[Excerpts from a dataset]
=== Begin Enclosure ===

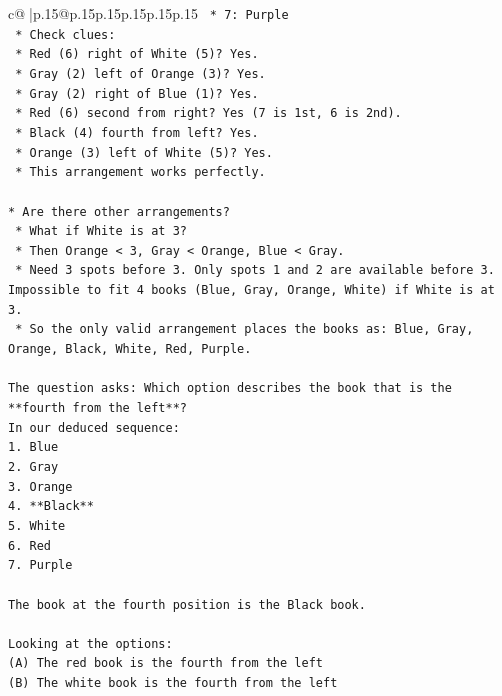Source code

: \documentclass{article}
\begin{document}
{\begin{supertabular}{c@{$\;$}|p{.15\linewidth}@{}p{.15\linewidth}p{.15\linewidth}p{.15\linewidth}p{.15\linewidth}p{.15\linewidth}}
{{{\texttt{        *   7: Purple} \\
\texttt{    *   Check clues:} \\
\texttt{        *   Red (6) right of White (5)? Yes.} \\
\texttt{        *   Gray (2) left of Orange (3)? Yes.} \\
\texttt{        *   Gray (2) right of Blue (1)? Yes.} \\
\texttt{        *   Red (6) second from right? Yes (7 is 1st, 6 is 2nd).} \\
\texttt{        *   Black (4) fourth from left? Yes.} \\
\texttt{        *   Orange (3) left of White (5)? Yes.} \\
\texttt{    *   This arrangement works perfectly.} \\
\\ 
\texttt{*   Are there other arrangements?} \\
\texttt{    *   What if White is at 3?} \\
\texttt{        *   Then Orange < 3, Gray < Orange, Blue < Gray.} \\
\texttt{        *   Need 3 spots before 3. Only spots 1 and 2 are available before 3. Impossible to fit 4 books (Blue, Gray, Orange, White) if White is at 3.} \\
\texttt{    *   So the only valid arrangement places the books as: Blue, Gray, Orange, Black, White, Red, Purple.} \\
\\ 
\texttt{The question asks: Which option describes the book that is the **fourth from the left**?} \\
\texttt{In our deduced sequence:} \\
\texttt{1. Blue} \\
\texttt{2. Gray} \\
\texttt{3. Orange} \\
\texttt{4. **Black**} \\
\texttt{5. White} \\
\texttt{6. Red} \\
\texttt{7. Purple} \\
\\ 
\texttt{The book at the fourth position is the Black book.} \\
\\ 
\texttt{Looking at the options:} \\
\texttt{(A) The red book is the fourth from the left} \\
\texttt{(B) The white book is the fourth from the left} \\
}}}
\end{supertabular}}
\end{document}

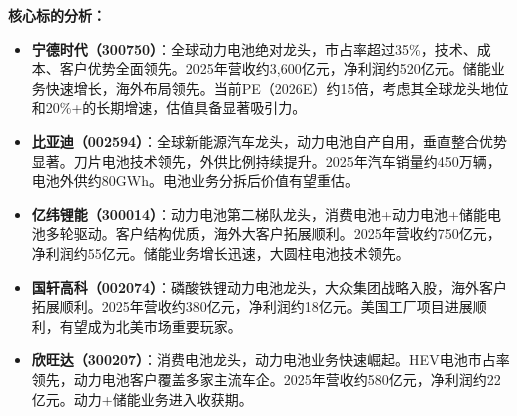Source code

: \begin{exhibitbox}[图 6-4：动力电池产业链图谱与核心标的]
\vspace{0.2cm}
\end{exhibitbox}

\textbf{核心标的分析：}

\begin{itemize}[leftmargin=2em]
\item \textbf{宁德时代（300750）}：全球动力电池绝对龙头，市占率超过35\%，技术、成本、客户优势全面领先。2025年营收约3,600亿元，净利润约520亿元。储能业务快速增长，海外布局领先。当前PE（2026E）约15倍，考虑其全球龙头地位和20\%+的长期增速，估值具备显著吸引力。

\item \textbf{比亚迪（002594）}：全球新能源汽车龙头，动力电池自产自用，垂直整合优势显著。刀片电池技术领先，外供比例持续提升。2025年汽车销量约450万辆，电池外供约80GWh。电池业务分拆后价值有望重估。

\item \textbf{亿纬锂能（300014）}：动力电池第二梯队龙头，消费电池+动力电池+储能电池多轮驱动。客户结构优质，海外大客户拓展顺利。2025年营收约750亿元，净利润约55亿元。储能业务增长迅速，大圆柱电池技术领先。

\item \textbf{国轩高科（002074）}：磷酸铁锂动力电池龙头，大众集团战略入股，海外客户拓展顺利。2025年营收约380亿元，净利润约18亿元。美国工厂项目进展顺利，有望成为北美市场重要玩家。

\item \textbf{欣旺达（300207）}：消费电池龙头，动力电池业务快速崛起。HEV电池市占率领先，动力电池客户覆盖多家主流车企。2025年营收约580亿元，净利润约22亿元。动力+储能业务进入收获期。
\end{itemize}

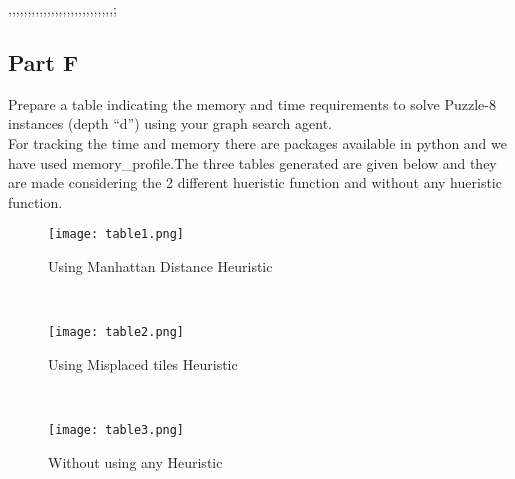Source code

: ,,,,,,,,,,,,,,,,,,,,,,,,,,,;\documentclass[conference]{IEEEtran}
\begin{document}
\subsection{Part F}
\newline
Prepare a table indicating the memory and time requirements to solve Puzzle-8 instances (depth “d”) using your graph search agent.
\\
For tracking the time and memory there are packages available in python and we have used memory\_profile.The three tables generated are given below and they are made considering the 2 different hueristic function and without any hueristic function.

\begin{figure}
\centerline{\texttt{[image: table1.png]}}
{        Using Manhattan Distance Heuristic}

\end{figure}
\\

\begin{figure}
\centerline{\texttt{[image: table2.png]}}
{        Using Misplaced tiles Heuristic}

\end{figure}
\\

\begin{figure}
\centerline{\texttt{[image: table3.png]}}
{        Without using any Heuristic}

\end{figure}
\end{document}
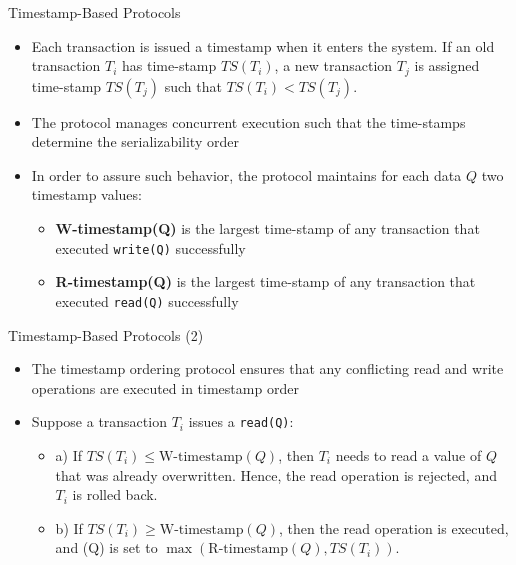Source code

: \documentclass[aspectratio=169, xcolor=dvipsnames]{beamer}
\begin{document}
\begin{frame}{Timestamp-Based Protocols}
    \begin{itemize}[<+->]
        \item Each transaction is issued a timestamp when it enters the system. If an old transaction $T_i$ has time-stamp $TS(T_i)$, a new transaction $T_j$ is assigned time-stamp $TS(T_j)$ such that $TS(T_i) < TS(T_j)$.
        \item The protocol manages concurrent execution such that the time-stamps determine the serializability order
        \item In order to assure such behavior, the protocol maintains for each data $Q$ two timestamp values:
        \begin{itemize}
            \item[$\triangleright$] \textbf{W-timestamp(Q)} is the largest time-stamp of any transaction that executed \texttt{write(Q)} successfully
            \item[$\triangleright$] \textbf{R-timestamp(Q)} is the largest time-stamp of any transaction that executed \texttt{read(Q)} successfully
        \end{itemize}
    \end{itemize}
\end{frame}

\begin{frame}{Timestamp-Based Protocols (2)}
    \begin{itemize}[<+->]
        \item The timestamp ordering protocol ensures that any conflicting read and write operations are executed in timestamp order
        \item Suppose a transaction $T_i$ issues a \texttt{read(Q)}:
        \begin{itemize}
            \item[$\triangleright$] a) If $TS(T_i) \le \text{W-timestamp}(Q)$, then $T_i$ needs to read a value of $Q$ that was already overwritten. Hence, the read operation is rejected, and $T_i$ is rolled back.
            \item[$\triangleright$] b) If $TS(T_i) \ge \text{W-timestamp}(Q)$, then the read operation is executed, and (Q) is set to $\max(\text{R-timestamp}(Q), TS(T_i))$.
        \end{itemize}
    \end{itemize}
\end{frame}
\end{document}
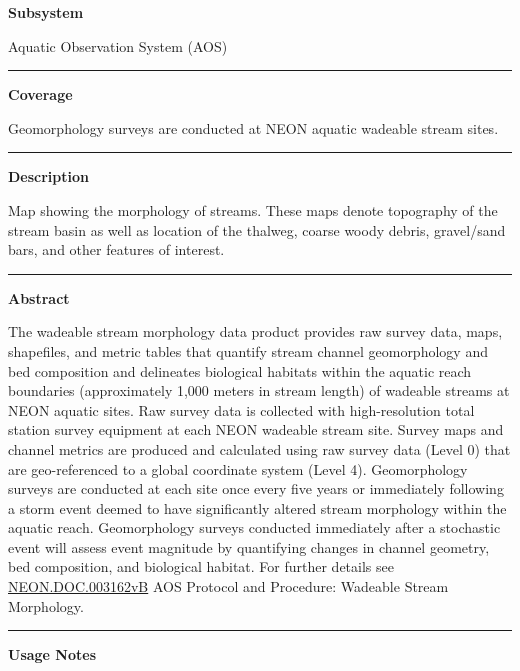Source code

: \documentclass[]{article}
\begin{document}
\textbf{Subsystem}

Aquatic Observation System (AOS)

\begin{center}\rule{0.5\linewidth}{\linethickness}\end{center}

\textbf{Coverage}

Geomorphology surveys are conducted at NEON aquatic wadeable stream
sites.

\begin{center}\rule{0.5\linewidth}{\linethickness}\end{center}

\textbf{Description}

Map showing the morphology of streams. These maps denote topography of
the stream basin as well as location of the thalweg, coarse woody
debris, gravel/sand bars, and other features of interest.

\begin{center}\rule{0.5\linewidth}{\linethickness}\end{center}

\textbf{Abstract}

The wadeable stream morphology data product provides raw survey data,
maps, shapefiles, and metric tables that quantify stream channel
geomorphology and bed composition and delineates biological habitats
within the aquatic reach boundaries (approximately 1,000 meters in
stream length) of wadeable streams at NEON aquatic sites. Raw survey
data is collected with high-resolution total station survey equipment at
each NEON wadeable stream site. Survey maps and channel metrics are
produced and calculated using raw survey data (Level 0) that are
geo-referenced to a global coordinate system (Level 4). Geomorphology
surveys are conducted at each site once every five years or immediately
following a storm event deemed to have significantly altered stream
morphology within the aquatic reach. Geomorphology surveys conducted
immediately after a stochastic event will assess event magnitude by
quantifying changes in channel geometry, bed composition, and biological
habitat. For further details see
\href{http://data.neonscience.org/api/v0/documents/NEON.DOC.003162vB}{NEON.DOC.003162vB}
AOS Protocol and Procedure: Wadeable Stream Morphology.

\begin{center}\rule{0.5\linewidth}{\linethickness}\end{center}

\textbf{Usage Notes}
\end{document}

=== End Enclosure ===

▶ Exercise
The entries above should be retyped exactly, minus any pictures.

▶ Answer section
Source code

: \documentclass{article}
\begin{document}
{\begin{supertabular}{c@{$\;$}|p{.15\linewidth}@{}p{.15\linewidth}p{.15\linewidth}p{.15\linewidth}p{.15\linewidth}p{.15\linewidth}}
{{{\texttt{        *   7: Purple} \\
\texttt{    *   Check clues:} \\
\texttt{        *   Red (6) right of White (5)? Yes.} \\
\texttt{        *   Gray (2) left of Orange (3)? Yes.} \\
\texttt{        *   Gray (2) right of Blue (1)? Yes.} \\
\texttt{        *   Red (6) second from right? Yes (7 is 1st, 6 is 2nd).} \\
\texttt{        *   Black (4) fourth from left? Yes.} \\
\texttt{        *   Orange (3) left of White (5)? Yes.} \\
\texttt{    *   This arrangement works perfectly.} \\
\\ 
\texttt{*   Are there other arrangements?} \\
\texttt{    *   What if White is at 3?} \\
\texttt{        *   Then Orange < 3, Gray < Orange, Blue < Gray.} \\
\texttt{        *   Need 3 spots before 3. Only spots 1 and 2 are available before 3. Impossible to fit 4 books (Blue, Gray, Orange, White) if White is at 3.} \\
\texttt{    *   So the only valid arrangement places the books as: Blue, Gray, Orange, Black, White, Red, Purple.} \\
\\ 
\texttt{The question asks: Which option describes the book that is the **fourth from the left**?} \\
\texttt{In our deduced sequence:} \\
\texttt{1. Blue} \\
\texttt{2. Gray} \\
\texttt{3. Orange} \\
\texttt{4. **Black**} \\
\texttt{5. White} \\
\texttt{6. Red} \\
\texttt{7. Purple} \\
\\ 
\texttt{The book at the fourth position is the Black book.} \\
\\ 
\texttt{Looking at the options:} \\
\texttt{(A) The red book is the fourth from the left} \\
\texttt{(B) The white book is the fourth from the left} \\
}}}
\end{supertabular}}
\end{document}

Source code

: \begin{exhibitbox}[图 6-4：动力电池产业链图谱与核心标的]
\vspace{0.2cm}
\end{exhibitbox}

\textbf{核心标的分析：}

\begin{itemize}[leftmargin=2em]
\item \textbf{宁德时代（300750）}：全球动力电池绝对龙头，市占率超过35\%，技术、成本、客户优势全面领先。2025年营收约3,600亿元，净利润约520亿元。储能业务快速增长，海外布局领先。当前PE（2026E）约15倍，考虑其全球龙头地位和20\%+的长期增速，估值具备显著吸引力。

\item \textbf{比亚迪（002594）}：全球新能源汽车龙头，动力电池自产自用，垂直整合优势显著。刀片电池技术领先，外供比例持续提升。2025年汽车销量约450万辆，电池外供约80GWh。电池业务分拆后价值有望重估。

\item \textbf{亿纬锂能（300014）}：动力电池第二梯队龙头，消费电池+动力电池+储能电池多轮驱动。客户结构优质，海外大客户拓展顺利。2025年营收约750亿元，净利润约55亿元。储能业务增长迅速，大圆柱电池技术领先。

\item \textbf{国轩高科（002074）}：磷酸铁锂动力电池龙头，大众集团战略入股，海外客户拓展顺利。2025年营收约380亿元，净利润约18亿元。美国工厂项目进展顺利，有望成为北美市场重要玩家。

\item \textbf{欣旺达（300207）}：消费电池龙头，动力电池业务快速崛起。HEV电池市占率领先，动力电池客户覆盖多家主流车企。2025年营收约580亿元，净利润约22亿元。动力+储能业务进入收获期。
\end{itemize}

Source code

: ,,,,,,,,,,,,,,,,,,,,,,,,,,,;\documentclass[conference]{IEEEtran}
\begin{document}
\subsection{Part F}
\newline
Prepare a table indicating the memory and time requirements to solve Puzzle-8 instances (depth “d”) using your graph search agent.
\\
For tracking the time and memory there are packages available in python and we have used memory\_profile.The three tables generated are given below and they are made considering the 2 different hueristic function and without any hueristic function.

\begin{figure}
\centerline{\texttt{[image: table1.png]}}
{        Using Manhattan Distance Heuristic}

\end{figure}
\\

\begin{figure}
\centerline{\texttt{[image: table2.png]}}
{        Using Misplaced tiles Heuristic}

\end{figure}
\\

\begin{figure}
\centerline{\texttt{[image: table3.png]}}
{        Without using any Heuristic}

\end{figure}
\end{document}
Source code

: \documentclass[aspectratio=169, xcolor=dvipsnames]{beamer}
\begin{document}
\begin{frame}{Timestamp-Based Protocols}
    \begin{itemize}[<+->]
        \item Each transaction is issued a timestamp when it enters the system. If an old transaction $T_i$ has time-stamp $TS(T_i)$, a new transaction $T_j$ is assigned time-stamp $TS(T_j)$ such that $TS(T_i) < TS(T_j)$.
        \item The protocol manages concurrent execution such that the time-stamps determine the serializability order
        \item In order to assure such behavior, the protocol maintains for each data $Q$ two timestamp values:
        \begin{itemize}
            \item[$\triangleright$] \textbf{W-timestamp(Q)} is the largest time-stamp of any transaction that executed \texttt{write(Q)} successfully
            \item[$\triangleright$] \textbf{R-timestamp(Q)} is the largest time-stamp of any transaction that executed \texttt{read(Q)} successfully
        \end{itemize}
    \end{itemize}
\end{frame}

\begin{frame}{Timestamp-Based Protocols (2)}
    \begin{itemize}[<+->]
        \item The timestamp ordering protocol ensures that any conflicting read and write operations are executed in timestamp order
        \item Suppose a transaction $T_i$ issues a \texttt{read(Q)}:
        \begin{itemize}
            \item[$\triangleright$] a) If $TS(T_i) \le \text{W-timestamp}(Q)$, then $T_i$ needs to read a value of $Q$ that was already overwritten. Hence, the read operation is rejected, and $T_i$ is rolled back.
            \item[$\triangleright$] b) If $TS(T_i) \ge \text{W-timestamp}(Q)$, then the read operation is executed, and (Q) is set to $\max(\text{R-timestamp}(Q), TS(T_i))$.
        \end{itemize}
    \end{itemize}
\end{frame}
\end{document}
Source code

: \documentclass[]{article}
\begin{document}
\textbf{Subsystem}

Aquatic Observation System (AOS)

\begin{center}\rule{0.5\linewidth}{\linethickness}\end{center}

\textbf{Coverage}

Geomorphology surveys are conducted at NEON aquatic wadeable stream
sites.

\begin{center}\rule{0.5\linewidth}{\linethickness}\end{center}

\textbf{Description}

Map showing the morphology of streams. These maps denote topography of
the stream basin as well as location of the thalweg, coarse woody
debris, gravel/sand bars, and other features of interest.

\begin{center}\rule{0.5\linewidth}{\linethickness}\end{center}

\textbf{Abstract}

The wadeable stream morphology data product provides raw survey data,
maps, shapefiles, and metric tables that quantify stream channel
geomorphology and bed composition and delineates biological habitats
within the aquatic reach boundaries (approximately 1,000 meters in
stream length) of wadeable streams at NEON aquatic sites. Raw survey
data is collected with high-resolution total station survey equipment at
each NEON wadeable stream site. Survey maps and channel metrics are
produced and calculated using raw survey data (Level 0) that are
geo-referenced to a global coordinate system (Level 4). Geomorphology
surveys are conducted at each site once every five years or immediately
following a storm event deemed to have significantly altered stream
morphology within the aquatic reach. Geomorphology surveys conducted
immediately after a stochastic event will assess event magnitude by
quantifying changes in channel geometry, bed composition, and biological
habitat. For further details see
\href{http://data.neonscience.org/api/v0/documents/NEON.DOC.003162vB}{NEON.DOC.003162vB}
AOS Protocol and Procedure: Wadeable Stream Morphology.

\begin{center}\rule{0.5\linewidth}{\linethickness}\end{center}

\textbf{Usage Notes}
\end{document}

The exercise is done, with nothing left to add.